Balloon Rockets

Balloon Rockets

Grade Level

6 - 8


15 min - 1 hr


Physical Science

This lesson and activity is part of the Chemical Educational Foundation’s® award-winning You Be The Chemist® Activity Guides, a free resource for educators and parents who want to introduce students in grades K-8 to chemistry and science concepts in a fun, hands-on manner. Learn more at

Relevant standardsformulas and equations

View the full activity guide and safety guide

Photo # KSC-01PP-0439, Space Shuttle Discovery NASA

Rocketry has existed for hundreds of years. Although the technology has greatly improved and there are numerous methods for propelling a rocket, the simple science behind rockets has always been the same. To propel a rocket, some kind of force must push it forward. A force is the amount of push or pull on an object. The mechanical force that pushes a rocket or aircraft through the air is known as thrust. In this experiment, you’ll make a balloon rocket that is propelled by pressure. Pressure is the amount of force exerted on an area.

When you blow up the balloon, you are filling it with gas particles. The gas particles move freely within the balloon and may collide with one another, exerting pressure on the inside of the balloon. As more gas is added to the balloon, the number of gas particles in the balloon increases, as well as the number of collisions. While the force of a single gas particle collision is too small to notice, the total force created by all of the gas particle collisions within the balloon is significant.

As the number of collisions within the balloon increases, so does the pressure within the balloon. In addition, the pressure of the gas inside the balloon becomes greater than the air pressure outside of the balloon. When you release the opening of the balloon, gas quickly escapes to equalize the pressure inside with the air pressure outside of the balloon. The escaping air exerts a force on the balloon itself. The balloon pushes back in a manner described by Newton’s Third Law of Motion.

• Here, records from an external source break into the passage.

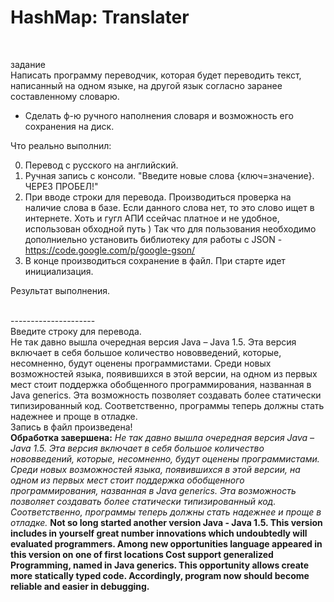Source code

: <h1>HashMap: Translater</h1> <br>

<span>задание</span><br>
Написать программу переводчик, которая будет переводить текст, написанный на одном языке, 
на другой язык согласно заранее составленному словарю. <br>
* Сделать ф-ю ручного наполнения словаря и возможность его сохранения на диск.<br>



<p> Что реально выполнил: </p>

0. Перевод с русского на английский.<br>
1. Ручная запись с консоли. "Введите новые слова {ключ=значение}. ЧЕРЕЗ ПРОБЕЛ!"<br>
2. При вводе строки для перевода. Производиться проверка на наличие слова в базе. 
Если данного слова нет, то это слово ищет в интернете. 
Хоть и гугл АПИ ссейчас платное и не удобное, использован обходной путь )
Так что для пользования необходимо дополниельно установить библиотеку для работы с JSON - https://code.google.com/p/google-gson/
3. В конце производиться сохранение в файл. При старте идет инициализация.



Результат выполнения.<br><br>

--------------------- <br>
Введите строку для перевода.<br>
Не так давно вышла очередная версия Java – Java 1.5. Эта версия включает в себя большое количество нововведений, которые, несомненно, будут оценены программистами. Среди новых возможностей языка, появившихся в этой версии, на одном из первых мест стоит поддержка обобщенного программирования, названная в Java generics. Эта возможность позволяет создавать более статически типизированный код. Соответственно, программы теперь должны стать надежнее и проще в отладке.<br>
Запись в файл произведена!<br>
<b>Обработка завершена:</b> <i>Не так давно вышла очередная версия Java – Java 1.5. Эта версия включает в себя большое количество нововведений, которые, несомненно, будут оценены программистами. Среди новых возможностей языка, появившихся в этой версии, на одном из первых мест стоит поддержка обобщенного программирования, названная в Java generics. Эта возможность позволяет создавать более статически типизированный код. Соответственно, программы теперь должны стать надежнее и проще в отладке.</i> <b>Not so long started another version Java - Java 1.5. This version includes in yourself great number innovations which undoubtedly will evaluated programmers. Among new opportunities language appeared in this version on one of first locations Cost support generalized Programming, named in Java generics. This opportunity allows create more statically typed code. Accordingly, program now should become reliable and easier in debugging.</b>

That opposing force—called thrust, in this case—propels the rocket forward.

Ballon Rockets Materials


  • Balloons
  • Straws
  • 10 feet of string
  • Permanent marker
  • Cargo (paper clips, bottle caps, candy, etc.)
  • Cereal boxes, construction paper, or any other material to make lightweight cargo containers
  • Tape, glue, scissors, and any other materials needed for construction
  • Review the information in the Safety First section of the You Be The Chemist® resource guide

Experimental Procedure

As the students perform the experiment, challenge them to identify the independent, dependent, and controlled variables, as well as whether there is a control setup for the experiment. (Hint: As the amount of gas in the balloon changes, does the distance the rocket travels change?)

Ballon Rockets Pic
© Chemical Educational Foundation
  1. Tie one end of a string to a chair, doorknob, or other support.
  2. Put the other end of the string through a straw. Then pull the string tight, and tie it to another support in the room.
  3. Blow up the balloon, and pinch the end of the balloon to keep the air inside. Do not tie the balloon.
  4. Tape the balloon to the straw so that the opening of the balloon is horizontal with the ground.
    You may need two students for this: one to keep the air pinched inside the balloon and the other to tape the balloon to the straw.
  5. While holding the balloon opening closed, one student should pull the balloon all the way back to the end of the string (the starting line) so that the balloon opening is against one support. Have another student use the marker to draw a finish line near the other end of the string.
  6. Let go of the balloon and watch it move along the string.
  7. Then, have students test different methods to transport “cargo” across the string to the finish line.

Data Collection

Have students record data in their science notebooks. What happened when the opening of the balloon was released and the gas was allowed to escape? If they timed the process, how long did it take for a rocket to cross the finish line? Have students answer the questions on the activity sheet (or similar ones of your own) to guide the process.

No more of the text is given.